By: Christopher Lewis
The EUR/USD pair originally had a surge upward at the start of the week to test the 1.35 level. The area has proven to be resistive again, and simply too strong for the bulls to overcome. However, the pair does seem to have “9 lives” as every time it falls – the bulls come into the market and support it. The pair looks weaker though now, as the weekly candle has formed a shooting star at the bottom of the recent plunge in pricing. If the 1.31 and 1.30 levels can ever be broken through – this pair falls hard. However, we still feel selling is the correct trade overall as the pair will sometimes rally.
NZD/USD had a terrific week as the bulls entered the market in full force. The “risk on” trade came into vogue as the market reacted to the lowering of dollar swap costs for central banks. (This could open the door to flooding the market with USD.) With this in mind, commodities took off over the past week. This trade looks very healthy, and could be a “buy on the pullbacks’ candidate. However, with bad headlines – this pair falls hard. We like the buying side, but only with tight stops as the news flow is so erratic lately. If the market turns negative overall – we would aggressively short this pair in those conditions though.

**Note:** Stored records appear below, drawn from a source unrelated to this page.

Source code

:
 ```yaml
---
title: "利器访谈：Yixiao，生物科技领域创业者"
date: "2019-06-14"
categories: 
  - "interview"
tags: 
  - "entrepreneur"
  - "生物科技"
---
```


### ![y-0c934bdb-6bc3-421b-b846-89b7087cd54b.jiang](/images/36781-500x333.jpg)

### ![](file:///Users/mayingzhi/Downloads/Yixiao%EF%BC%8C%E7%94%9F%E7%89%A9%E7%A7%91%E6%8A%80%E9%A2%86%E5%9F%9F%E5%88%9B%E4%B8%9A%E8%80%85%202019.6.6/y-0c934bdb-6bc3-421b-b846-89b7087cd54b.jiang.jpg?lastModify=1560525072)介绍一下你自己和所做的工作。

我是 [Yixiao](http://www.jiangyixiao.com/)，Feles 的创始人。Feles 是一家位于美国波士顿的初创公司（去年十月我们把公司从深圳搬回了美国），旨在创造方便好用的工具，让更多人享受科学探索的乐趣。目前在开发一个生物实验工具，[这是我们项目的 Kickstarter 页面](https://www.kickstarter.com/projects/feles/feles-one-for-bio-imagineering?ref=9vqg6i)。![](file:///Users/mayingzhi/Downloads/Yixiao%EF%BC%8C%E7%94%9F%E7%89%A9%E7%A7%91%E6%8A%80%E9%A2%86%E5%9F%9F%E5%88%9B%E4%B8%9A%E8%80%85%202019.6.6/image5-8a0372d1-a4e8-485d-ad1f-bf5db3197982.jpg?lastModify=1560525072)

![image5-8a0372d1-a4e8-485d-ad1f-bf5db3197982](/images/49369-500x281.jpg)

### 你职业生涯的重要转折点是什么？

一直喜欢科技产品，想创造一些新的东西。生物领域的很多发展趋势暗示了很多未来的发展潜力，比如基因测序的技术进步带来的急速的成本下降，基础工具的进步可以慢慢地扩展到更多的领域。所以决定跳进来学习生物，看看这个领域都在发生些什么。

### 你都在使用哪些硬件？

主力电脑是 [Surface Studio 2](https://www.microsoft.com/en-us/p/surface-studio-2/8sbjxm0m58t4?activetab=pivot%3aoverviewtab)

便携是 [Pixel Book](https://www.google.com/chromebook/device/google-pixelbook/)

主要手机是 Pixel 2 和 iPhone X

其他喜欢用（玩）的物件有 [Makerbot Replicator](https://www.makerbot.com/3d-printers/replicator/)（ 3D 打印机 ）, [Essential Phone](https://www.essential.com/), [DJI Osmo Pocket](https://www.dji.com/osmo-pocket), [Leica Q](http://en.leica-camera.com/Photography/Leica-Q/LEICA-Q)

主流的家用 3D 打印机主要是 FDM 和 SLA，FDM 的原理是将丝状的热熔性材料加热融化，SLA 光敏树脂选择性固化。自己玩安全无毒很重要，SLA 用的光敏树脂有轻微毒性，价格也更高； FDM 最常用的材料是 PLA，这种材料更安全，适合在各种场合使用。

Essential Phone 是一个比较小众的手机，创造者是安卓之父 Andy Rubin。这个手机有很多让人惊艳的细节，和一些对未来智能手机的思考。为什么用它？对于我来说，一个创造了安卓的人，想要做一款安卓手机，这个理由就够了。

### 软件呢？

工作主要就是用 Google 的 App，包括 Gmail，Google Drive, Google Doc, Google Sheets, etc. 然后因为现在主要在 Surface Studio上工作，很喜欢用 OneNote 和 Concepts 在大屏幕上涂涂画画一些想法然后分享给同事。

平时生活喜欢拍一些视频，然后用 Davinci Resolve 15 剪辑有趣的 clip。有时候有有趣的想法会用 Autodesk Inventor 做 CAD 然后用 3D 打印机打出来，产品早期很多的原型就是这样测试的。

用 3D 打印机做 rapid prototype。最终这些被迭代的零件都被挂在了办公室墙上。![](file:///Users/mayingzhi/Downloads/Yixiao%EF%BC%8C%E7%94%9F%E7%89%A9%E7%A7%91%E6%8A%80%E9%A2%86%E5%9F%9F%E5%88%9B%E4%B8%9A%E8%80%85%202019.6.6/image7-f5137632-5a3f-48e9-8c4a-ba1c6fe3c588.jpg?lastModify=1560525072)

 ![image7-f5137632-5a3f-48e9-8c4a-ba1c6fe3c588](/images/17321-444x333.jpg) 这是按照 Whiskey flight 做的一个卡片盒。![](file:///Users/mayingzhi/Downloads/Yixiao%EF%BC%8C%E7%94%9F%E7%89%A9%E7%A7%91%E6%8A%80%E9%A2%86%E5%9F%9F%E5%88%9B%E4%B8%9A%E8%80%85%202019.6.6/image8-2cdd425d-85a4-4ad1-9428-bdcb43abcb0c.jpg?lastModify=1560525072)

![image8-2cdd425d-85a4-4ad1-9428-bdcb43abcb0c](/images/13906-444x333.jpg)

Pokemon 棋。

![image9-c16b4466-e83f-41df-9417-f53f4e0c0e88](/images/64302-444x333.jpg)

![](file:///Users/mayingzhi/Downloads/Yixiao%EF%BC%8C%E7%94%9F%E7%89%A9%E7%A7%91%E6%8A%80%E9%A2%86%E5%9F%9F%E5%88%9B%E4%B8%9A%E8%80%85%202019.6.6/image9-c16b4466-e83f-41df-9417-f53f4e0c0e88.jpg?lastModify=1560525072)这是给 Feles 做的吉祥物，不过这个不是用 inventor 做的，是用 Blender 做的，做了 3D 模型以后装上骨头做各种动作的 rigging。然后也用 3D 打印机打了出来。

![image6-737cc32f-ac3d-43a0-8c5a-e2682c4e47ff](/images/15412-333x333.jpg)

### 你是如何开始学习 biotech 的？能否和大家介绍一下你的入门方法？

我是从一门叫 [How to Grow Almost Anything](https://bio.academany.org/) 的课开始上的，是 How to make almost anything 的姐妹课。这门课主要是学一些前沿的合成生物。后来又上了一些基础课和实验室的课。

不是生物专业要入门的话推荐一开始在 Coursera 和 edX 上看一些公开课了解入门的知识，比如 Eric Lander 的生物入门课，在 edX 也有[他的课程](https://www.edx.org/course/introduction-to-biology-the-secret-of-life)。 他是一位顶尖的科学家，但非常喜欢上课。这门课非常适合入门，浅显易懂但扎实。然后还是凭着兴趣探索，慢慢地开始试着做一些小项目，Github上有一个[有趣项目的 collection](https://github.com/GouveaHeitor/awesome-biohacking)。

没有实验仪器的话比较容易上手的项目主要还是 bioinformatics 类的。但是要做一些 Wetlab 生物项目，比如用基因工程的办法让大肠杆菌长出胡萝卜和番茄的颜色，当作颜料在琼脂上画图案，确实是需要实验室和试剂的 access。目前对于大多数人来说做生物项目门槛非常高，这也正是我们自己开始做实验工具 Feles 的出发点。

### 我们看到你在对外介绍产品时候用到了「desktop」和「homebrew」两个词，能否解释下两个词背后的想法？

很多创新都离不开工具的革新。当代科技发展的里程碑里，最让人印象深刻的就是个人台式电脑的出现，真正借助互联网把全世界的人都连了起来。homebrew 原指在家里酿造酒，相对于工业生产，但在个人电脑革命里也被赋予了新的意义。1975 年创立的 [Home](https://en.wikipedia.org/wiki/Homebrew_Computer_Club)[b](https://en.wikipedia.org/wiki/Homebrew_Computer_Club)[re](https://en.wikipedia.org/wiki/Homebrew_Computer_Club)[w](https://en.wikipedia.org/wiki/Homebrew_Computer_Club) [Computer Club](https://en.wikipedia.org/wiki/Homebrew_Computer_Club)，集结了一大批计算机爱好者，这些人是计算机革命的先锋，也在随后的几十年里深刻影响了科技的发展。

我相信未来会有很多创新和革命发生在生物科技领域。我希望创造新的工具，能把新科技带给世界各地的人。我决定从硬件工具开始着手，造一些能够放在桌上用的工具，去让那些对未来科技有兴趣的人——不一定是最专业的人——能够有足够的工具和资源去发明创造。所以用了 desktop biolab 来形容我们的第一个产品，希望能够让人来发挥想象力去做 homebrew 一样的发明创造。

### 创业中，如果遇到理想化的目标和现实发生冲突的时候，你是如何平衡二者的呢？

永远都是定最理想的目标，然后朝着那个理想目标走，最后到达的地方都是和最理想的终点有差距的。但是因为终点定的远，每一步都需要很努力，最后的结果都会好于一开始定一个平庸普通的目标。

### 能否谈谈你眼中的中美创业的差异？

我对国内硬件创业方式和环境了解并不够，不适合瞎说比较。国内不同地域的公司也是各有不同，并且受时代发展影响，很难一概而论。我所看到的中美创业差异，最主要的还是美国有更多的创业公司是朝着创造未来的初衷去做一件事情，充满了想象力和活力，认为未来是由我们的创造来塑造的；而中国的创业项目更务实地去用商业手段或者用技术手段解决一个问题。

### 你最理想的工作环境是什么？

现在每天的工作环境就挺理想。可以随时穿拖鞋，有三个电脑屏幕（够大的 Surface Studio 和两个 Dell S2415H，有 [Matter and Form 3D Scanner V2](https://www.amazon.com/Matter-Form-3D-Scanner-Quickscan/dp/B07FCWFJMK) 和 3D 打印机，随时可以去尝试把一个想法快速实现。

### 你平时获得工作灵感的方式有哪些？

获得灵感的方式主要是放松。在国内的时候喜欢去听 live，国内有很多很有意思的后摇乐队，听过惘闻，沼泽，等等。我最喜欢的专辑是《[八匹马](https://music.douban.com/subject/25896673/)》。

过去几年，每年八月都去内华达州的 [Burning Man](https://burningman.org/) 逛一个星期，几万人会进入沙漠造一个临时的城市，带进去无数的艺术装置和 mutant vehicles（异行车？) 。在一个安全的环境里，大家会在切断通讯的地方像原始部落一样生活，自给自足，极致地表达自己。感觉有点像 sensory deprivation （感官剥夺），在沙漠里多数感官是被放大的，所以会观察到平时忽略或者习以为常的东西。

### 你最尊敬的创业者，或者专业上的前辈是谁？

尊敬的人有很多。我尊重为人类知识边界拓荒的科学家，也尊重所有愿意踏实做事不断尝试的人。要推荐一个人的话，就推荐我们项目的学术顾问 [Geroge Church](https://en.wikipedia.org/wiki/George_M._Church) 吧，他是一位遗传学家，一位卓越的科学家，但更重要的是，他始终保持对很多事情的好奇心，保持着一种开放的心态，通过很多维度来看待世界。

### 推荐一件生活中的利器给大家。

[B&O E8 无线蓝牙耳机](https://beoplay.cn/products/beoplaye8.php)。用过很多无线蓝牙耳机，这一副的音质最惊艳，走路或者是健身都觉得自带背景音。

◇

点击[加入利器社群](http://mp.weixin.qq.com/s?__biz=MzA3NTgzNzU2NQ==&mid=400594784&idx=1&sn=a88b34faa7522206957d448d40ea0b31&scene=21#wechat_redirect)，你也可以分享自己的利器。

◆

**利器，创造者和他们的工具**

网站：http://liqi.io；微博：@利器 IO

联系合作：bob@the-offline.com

The cable had a strong start to the week, but gave back much of the gains by the end of the Friday session. The pair looks weak, and we prefer to sell any and all rallies at this point. However, it should be noted that the 1.55 level is the start of a 200 pip support area down to the 1.53 level. The breaking below that area has this pair going much, much lower. Also, this could be the breaking of the bottom of a complex “head and shoulders”.
EUR/GBP continues to bounce around in the 0.85 to 0.8650 areas. The pair is essentially a contest between two unloved currencies, and will continue to fight in the area as the EU has so many problems, and the UK has so many banks exposed to those problems. We like this pair currently for day trading between the two above mentioned levels. The weekly chart shows a hammer, another hammer, a shooting star, and a hammer over the last four weeks – signaling that the pair doesn’t want to go anywhere. This is great for range trading.
Much like its antipodean cousin, the Aussie had a very bullish week as the breaking of the hammer from the previous week was such a strong buy signal. However, the risk sensitivity of the Aussie dollar would have us nervous about holding this pair for too long. The pullbacks give us a chance to buy this currency at a cheaper price, but a break below parity would have us selling instead.